The joy, the glory, the blessed feasting upon the Lord's fulness may all be held up for want of some definite admission and confession of wrong. It becomes very practical. A life may be held up as to the glory of the Lord in it, the song of the Lord in it, because it will not let go and say, 'I have been wrong in this and that.' We may know quite well that things are not right, and yet not be prepared to get right down, in a humble way, and say, 'Look here, I have been holding on to this position all this time, tenaciously refusing to give it up, but now I acknowledge that I have been wrong.' The glory may wait for that.

It is just probable that many of these people had been very suspicious and critical of David, had taken Saul's part against him, and perhaps been in the train of Saul in hunting him, and now they are saying, 'We have all been wrong.' It involves us in very practical things. I am not going to pursue that any further, but it is one thing to just say, 'Yes, make Jesus king.' Sometimes that does require the going back upon a whole course, the letting go of a whole position which we have not been prepared to let go, the standing strongly for something which really has not proved to be of God, which has not had the seal of God upon it. We believed it was of God, and we have held to that position, but it has not had the seal of God on it, and all the marks of that withheld seal have been there: dissatisfaction, spiritual limitation, a disintegration of life, no fruitful service. Yes, the Lord's seal is thus seen to be withheld, and yet we may cling to our position. But they came and made this confession, went right back on the whole thing. 'Even when Saul was king, you were the right one, you were the one that the Lord had chosen and anointed.' He might well have said then, 'If you have known that all along, if that is your position, why have you held to that position all this time until Saul is dead and out of the way, and you have no one to take his place?' But no, it is an honest admission. It is not just because they are forced to it. They know in their hearts what God would have.

It is just the gathering up of this whole series into this, that the way of the glory - that is what we have been occupied with - the way of the fulness, is the way in which the Lord has His place, not only as over against the world in our hearts, but over against much that claims to be of the Lord that really is not of the Lord.

This whole system of Saul's kingdom is a great type of what we have, even in Christendom today, something in which people are spiritually starved, something that holds the ground officially, something that does not help people to pay their way spiritually. It is something that is resolving into division after division, sect after sect, and section after section. That is not the mark of the Lord's lordship at all. No, I do believe that the Lord would have it in as great a representation as possible, but if He cannot have it in a general way, He would have it in small ways, an expression of this very thing, a people together, eating and drinking, feasting and rejoicing, and it can be and will be if the Lord really has His place.

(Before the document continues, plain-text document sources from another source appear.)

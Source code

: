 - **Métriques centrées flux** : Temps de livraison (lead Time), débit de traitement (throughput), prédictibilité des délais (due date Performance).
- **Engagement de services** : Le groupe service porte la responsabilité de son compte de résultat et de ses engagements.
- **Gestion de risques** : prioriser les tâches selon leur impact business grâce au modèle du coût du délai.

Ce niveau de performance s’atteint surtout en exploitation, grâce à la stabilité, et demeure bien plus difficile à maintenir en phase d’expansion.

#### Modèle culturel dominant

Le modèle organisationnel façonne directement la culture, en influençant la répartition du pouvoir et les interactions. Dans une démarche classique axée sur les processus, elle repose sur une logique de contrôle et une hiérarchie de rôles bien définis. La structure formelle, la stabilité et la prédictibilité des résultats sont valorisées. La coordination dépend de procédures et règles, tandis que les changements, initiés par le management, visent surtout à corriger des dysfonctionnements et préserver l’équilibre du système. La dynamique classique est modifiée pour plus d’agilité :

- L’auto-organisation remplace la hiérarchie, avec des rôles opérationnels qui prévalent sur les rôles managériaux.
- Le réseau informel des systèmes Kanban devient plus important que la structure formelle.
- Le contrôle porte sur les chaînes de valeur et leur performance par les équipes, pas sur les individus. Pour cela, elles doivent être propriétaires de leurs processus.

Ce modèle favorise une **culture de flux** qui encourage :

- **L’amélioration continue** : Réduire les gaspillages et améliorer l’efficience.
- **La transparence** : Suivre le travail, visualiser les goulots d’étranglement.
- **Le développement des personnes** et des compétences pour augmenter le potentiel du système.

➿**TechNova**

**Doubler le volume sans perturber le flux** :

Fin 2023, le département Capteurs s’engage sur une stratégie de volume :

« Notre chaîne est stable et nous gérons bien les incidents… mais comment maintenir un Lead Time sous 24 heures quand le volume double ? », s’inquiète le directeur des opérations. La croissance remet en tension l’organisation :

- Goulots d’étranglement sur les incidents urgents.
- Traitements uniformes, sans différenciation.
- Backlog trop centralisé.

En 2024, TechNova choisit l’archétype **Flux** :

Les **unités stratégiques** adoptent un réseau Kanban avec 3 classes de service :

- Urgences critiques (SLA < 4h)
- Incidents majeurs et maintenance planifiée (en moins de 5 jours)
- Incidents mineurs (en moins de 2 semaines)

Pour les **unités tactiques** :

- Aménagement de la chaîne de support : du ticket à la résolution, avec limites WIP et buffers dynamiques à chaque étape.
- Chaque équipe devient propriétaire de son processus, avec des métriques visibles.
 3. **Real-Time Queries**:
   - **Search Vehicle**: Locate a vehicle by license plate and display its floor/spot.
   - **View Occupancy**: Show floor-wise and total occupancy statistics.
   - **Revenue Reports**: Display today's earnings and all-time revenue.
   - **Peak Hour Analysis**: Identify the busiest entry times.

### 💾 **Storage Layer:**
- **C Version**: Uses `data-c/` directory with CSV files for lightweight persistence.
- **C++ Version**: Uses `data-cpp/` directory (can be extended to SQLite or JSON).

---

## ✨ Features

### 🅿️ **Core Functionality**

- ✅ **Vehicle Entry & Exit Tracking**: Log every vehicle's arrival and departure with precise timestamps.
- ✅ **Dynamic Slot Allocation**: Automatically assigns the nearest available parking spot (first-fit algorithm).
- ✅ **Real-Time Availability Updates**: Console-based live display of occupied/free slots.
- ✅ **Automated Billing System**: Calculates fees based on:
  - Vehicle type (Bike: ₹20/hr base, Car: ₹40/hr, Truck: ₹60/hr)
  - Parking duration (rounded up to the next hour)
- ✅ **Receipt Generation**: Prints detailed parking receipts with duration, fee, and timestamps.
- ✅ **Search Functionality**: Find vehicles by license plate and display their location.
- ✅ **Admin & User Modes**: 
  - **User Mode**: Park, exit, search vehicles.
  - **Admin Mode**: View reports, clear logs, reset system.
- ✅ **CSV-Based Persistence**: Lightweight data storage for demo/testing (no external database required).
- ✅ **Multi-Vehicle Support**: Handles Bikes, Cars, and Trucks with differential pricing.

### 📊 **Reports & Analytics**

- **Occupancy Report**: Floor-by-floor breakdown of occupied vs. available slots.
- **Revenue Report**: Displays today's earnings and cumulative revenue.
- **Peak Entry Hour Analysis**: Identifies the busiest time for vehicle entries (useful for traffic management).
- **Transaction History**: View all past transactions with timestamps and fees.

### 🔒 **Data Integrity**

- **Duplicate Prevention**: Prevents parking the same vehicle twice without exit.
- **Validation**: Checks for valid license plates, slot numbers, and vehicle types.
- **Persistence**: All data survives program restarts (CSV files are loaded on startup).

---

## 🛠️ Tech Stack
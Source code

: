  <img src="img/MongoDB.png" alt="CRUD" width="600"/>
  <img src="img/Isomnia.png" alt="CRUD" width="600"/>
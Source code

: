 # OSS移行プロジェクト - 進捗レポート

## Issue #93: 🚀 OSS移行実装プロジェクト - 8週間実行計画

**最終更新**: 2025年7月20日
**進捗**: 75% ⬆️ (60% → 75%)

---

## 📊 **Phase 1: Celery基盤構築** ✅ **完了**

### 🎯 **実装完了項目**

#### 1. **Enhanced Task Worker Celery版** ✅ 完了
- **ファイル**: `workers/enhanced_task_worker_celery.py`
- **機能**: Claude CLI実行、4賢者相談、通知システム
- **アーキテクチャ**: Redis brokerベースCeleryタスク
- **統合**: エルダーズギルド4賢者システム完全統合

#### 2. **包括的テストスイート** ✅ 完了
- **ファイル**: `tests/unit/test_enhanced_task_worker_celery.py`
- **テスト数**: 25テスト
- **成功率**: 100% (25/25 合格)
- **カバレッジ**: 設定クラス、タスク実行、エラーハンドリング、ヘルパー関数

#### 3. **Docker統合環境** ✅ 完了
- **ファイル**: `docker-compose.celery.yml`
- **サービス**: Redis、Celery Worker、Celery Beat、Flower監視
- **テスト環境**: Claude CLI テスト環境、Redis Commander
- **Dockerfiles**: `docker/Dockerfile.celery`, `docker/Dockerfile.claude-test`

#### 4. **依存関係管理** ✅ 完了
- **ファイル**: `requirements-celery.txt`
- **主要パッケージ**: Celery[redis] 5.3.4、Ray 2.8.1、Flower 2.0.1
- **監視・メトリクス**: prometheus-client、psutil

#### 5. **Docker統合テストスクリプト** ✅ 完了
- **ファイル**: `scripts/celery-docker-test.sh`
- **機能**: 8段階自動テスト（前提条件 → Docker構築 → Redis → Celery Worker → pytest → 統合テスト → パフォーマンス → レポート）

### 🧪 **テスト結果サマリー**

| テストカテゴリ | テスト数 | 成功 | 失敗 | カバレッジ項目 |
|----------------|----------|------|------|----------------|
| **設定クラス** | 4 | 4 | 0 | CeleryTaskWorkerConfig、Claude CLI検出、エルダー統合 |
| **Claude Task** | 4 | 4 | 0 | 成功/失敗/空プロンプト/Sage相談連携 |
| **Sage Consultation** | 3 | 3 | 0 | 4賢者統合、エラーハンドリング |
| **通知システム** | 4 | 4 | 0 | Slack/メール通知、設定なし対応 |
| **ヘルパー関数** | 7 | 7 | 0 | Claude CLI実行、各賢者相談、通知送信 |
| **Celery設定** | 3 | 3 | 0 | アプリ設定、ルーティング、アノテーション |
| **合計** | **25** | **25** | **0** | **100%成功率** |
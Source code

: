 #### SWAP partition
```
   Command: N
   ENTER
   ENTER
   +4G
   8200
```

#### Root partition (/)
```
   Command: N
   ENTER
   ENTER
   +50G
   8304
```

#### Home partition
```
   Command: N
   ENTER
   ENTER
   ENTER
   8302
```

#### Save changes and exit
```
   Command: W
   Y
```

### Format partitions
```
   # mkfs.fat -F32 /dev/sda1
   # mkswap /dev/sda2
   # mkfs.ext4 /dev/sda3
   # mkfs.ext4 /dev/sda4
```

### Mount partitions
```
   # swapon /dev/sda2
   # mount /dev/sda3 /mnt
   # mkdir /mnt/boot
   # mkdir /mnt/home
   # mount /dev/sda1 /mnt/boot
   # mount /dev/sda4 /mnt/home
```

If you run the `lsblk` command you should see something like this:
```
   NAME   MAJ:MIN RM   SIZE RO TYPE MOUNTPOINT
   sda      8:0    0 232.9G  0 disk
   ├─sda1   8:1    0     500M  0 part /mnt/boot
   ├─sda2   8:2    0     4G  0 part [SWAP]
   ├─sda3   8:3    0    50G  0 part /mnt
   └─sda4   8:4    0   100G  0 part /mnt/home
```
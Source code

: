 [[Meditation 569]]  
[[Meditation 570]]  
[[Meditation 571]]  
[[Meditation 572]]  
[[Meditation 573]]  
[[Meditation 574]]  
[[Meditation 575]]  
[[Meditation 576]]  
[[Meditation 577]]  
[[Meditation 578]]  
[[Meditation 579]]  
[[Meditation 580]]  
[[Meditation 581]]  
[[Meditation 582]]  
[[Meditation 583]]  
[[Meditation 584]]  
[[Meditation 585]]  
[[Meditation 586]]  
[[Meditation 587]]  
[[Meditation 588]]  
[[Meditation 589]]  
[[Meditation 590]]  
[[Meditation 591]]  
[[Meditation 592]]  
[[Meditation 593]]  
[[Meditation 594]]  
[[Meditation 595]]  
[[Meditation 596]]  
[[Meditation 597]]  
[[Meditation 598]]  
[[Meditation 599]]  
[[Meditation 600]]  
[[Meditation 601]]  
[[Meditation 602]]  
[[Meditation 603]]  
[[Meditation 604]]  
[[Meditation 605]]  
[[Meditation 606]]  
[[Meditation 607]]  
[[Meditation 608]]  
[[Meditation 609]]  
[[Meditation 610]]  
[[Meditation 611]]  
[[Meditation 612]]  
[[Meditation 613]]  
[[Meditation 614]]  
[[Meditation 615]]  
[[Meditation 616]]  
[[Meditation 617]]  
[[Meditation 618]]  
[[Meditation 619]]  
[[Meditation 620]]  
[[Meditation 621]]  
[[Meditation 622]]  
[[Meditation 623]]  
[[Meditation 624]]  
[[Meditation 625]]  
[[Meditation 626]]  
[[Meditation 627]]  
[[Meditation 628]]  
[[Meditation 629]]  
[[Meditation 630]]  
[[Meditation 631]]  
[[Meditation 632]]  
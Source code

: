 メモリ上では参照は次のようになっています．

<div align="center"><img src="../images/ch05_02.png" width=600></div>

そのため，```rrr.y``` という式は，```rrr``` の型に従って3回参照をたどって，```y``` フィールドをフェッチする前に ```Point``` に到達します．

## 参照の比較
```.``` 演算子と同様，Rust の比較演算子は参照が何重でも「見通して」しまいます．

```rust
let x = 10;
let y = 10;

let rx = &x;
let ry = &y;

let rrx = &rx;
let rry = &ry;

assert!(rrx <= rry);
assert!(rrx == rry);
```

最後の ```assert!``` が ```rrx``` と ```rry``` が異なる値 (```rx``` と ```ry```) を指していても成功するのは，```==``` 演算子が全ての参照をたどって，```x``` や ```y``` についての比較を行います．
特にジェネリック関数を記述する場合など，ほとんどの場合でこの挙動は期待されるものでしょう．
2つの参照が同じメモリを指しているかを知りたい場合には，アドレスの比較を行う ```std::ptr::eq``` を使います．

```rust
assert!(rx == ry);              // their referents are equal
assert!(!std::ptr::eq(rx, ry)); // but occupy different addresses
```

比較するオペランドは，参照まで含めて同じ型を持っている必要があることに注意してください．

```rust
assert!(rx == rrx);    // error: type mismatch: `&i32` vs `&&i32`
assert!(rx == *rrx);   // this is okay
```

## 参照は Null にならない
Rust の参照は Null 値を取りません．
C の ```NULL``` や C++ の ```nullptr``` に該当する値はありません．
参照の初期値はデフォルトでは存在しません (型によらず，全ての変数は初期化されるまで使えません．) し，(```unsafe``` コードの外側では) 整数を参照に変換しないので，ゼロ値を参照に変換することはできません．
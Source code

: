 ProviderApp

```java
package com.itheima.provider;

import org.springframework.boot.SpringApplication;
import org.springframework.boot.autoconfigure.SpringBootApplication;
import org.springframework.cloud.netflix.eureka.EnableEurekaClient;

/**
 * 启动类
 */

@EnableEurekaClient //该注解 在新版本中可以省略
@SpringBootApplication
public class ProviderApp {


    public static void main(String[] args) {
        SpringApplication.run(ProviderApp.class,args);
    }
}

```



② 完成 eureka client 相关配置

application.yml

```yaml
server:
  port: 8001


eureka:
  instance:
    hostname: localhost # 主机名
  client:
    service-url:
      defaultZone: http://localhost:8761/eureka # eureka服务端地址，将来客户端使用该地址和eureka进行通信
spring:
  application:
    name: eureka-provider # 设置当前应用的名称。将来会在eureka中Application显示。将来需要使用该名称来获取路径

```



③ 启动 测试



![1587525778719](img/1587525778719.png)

Oh, I know that you are all ready to say that you make Jesus Lord. You use all the language that is available about crowning Him Lord of all but, you know, in our lives it is tremendously pointed and practical. We are constantly coming up against something which brings us into collision with the Lord, something we want which our hearts are set upon, something that we like, something that is personal, something that we do not want the Lord to have or to do. That is the issue. No less an issue than the very throne of God, of our Lord Jesus, is involved in things like that. It may be a prejudice. No doubt many of these people were prejudiced against David. It may be a prejudice we have to get out of the way for the Lord's sake.

It may be one or more of any number of things, but the point is that the Lord has got to sweep this whole ground with His Lordship, and there has to be a perfect heart to make Jesus King. The Lord help us to do that, and all that this series has been about will become very real and very true, and, not least of all, the music will go on.